[Dataset entries]
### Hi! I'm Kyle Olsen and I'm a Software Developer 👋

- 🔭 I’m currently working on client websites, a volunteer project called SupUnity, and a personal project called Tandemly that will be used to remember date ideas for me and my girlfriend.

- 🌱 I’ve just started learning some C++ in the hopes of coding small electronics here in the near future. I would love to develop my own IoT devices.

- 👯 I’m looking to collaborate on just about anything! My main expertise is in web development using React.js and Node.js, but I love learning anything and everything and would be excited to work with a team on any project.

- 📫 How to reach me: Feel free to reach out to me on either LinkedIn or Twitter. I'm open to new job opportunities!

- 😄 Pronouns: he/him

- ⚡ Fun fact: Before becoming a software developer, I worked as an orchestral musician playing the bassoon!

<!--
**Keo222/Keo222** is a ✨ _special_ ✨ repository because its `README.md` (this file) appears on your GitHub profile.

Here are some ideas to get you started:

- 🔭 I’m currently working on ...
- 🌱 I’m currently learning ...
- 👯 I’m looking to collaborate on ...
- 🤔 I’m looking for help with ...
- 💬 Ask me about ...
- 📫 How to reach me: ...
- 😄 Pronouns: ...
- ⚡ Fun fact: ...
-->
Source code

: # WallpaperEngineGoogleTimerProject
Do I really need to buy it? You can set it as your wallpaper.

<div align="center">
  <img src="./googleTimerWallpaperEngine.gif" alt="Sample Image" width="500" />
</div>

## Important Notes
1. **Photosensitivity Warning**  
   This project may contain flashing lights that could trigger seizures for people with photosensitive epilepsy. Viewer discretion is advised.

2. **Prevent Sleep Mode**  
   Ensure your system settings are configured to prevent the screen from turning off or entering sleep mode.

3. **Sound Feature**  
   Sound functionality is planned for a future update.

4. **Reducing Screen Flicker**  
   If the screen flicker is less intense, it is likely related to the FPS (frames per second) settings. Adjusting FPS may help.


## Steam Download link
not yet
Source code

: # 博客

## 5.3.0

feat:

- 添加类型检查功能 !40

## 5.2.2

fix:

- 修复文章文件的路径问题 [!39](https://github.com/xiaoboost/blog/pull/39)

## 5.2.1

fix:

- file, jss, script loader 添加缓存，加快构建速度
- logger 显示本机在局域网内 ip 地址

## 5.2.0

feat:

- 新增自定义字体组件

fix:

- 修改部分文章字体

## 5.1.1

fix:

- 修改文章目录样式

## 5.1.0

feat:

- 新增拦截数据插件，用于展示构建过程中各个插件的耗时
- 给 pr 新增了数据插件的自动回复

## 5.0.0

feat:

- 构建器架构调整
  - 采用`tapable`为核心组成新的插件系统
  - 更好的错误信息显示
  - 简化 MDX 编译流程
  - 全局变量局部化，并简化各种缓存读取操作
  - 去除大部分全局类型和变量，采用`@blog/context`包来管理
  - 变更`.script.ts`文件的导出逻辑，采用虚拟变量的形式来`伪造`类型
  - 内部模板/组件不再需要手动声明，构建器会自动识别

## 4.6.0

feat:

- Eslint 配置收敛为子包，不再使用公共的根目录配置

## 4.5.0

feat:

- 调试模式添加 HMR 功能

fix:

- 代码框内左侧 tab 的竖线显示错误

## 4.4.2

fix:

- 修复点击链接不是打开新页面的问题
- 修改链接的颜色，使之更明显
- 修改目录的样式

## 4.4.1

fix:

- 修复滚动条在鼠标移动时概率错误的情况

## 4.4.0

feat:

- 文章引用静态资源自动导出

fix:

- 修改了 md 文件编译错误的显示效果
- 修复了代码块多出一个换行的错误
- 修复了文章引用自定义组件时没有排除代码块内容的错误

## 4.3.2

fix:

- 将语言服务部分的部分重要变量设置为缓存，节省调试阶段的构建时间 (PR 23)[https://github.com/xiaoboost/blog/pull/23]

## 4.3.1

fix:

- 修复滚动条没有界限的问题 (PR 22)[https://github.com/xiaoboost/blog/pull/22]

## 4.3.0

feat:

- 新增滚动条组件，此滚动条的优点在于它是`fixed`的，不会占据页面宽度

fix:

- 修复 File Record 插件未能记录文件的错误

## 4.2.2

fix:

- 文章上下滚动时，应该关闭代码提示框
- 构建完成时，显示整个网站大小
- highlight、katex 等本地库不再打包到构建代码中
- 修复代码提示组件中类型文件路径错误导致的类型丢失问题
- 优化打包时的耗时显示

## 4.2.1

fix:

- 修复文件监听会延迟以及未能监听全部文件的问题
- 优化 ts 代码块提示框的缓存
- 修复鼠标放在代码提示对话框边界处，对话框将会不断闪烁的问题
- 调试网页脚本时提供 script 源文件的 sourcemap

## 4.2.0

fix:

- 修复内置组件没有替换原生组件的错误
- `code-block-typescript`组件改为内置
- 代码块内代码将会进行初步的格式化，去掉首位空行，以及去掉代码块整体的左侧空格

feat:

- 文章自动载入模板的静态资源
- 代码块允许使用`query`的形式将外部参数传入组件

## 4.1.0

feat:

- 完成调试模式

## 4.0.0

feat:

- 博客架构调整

§ WORK REQUEST: Write out every line of the data that holds the word "fact".

§ TASK RESULT:
- ⚡ Fun fact: Before becoming a software developer, I worked as an orchestral musician playing the bassoon!
- ⚡ Fun fact: ...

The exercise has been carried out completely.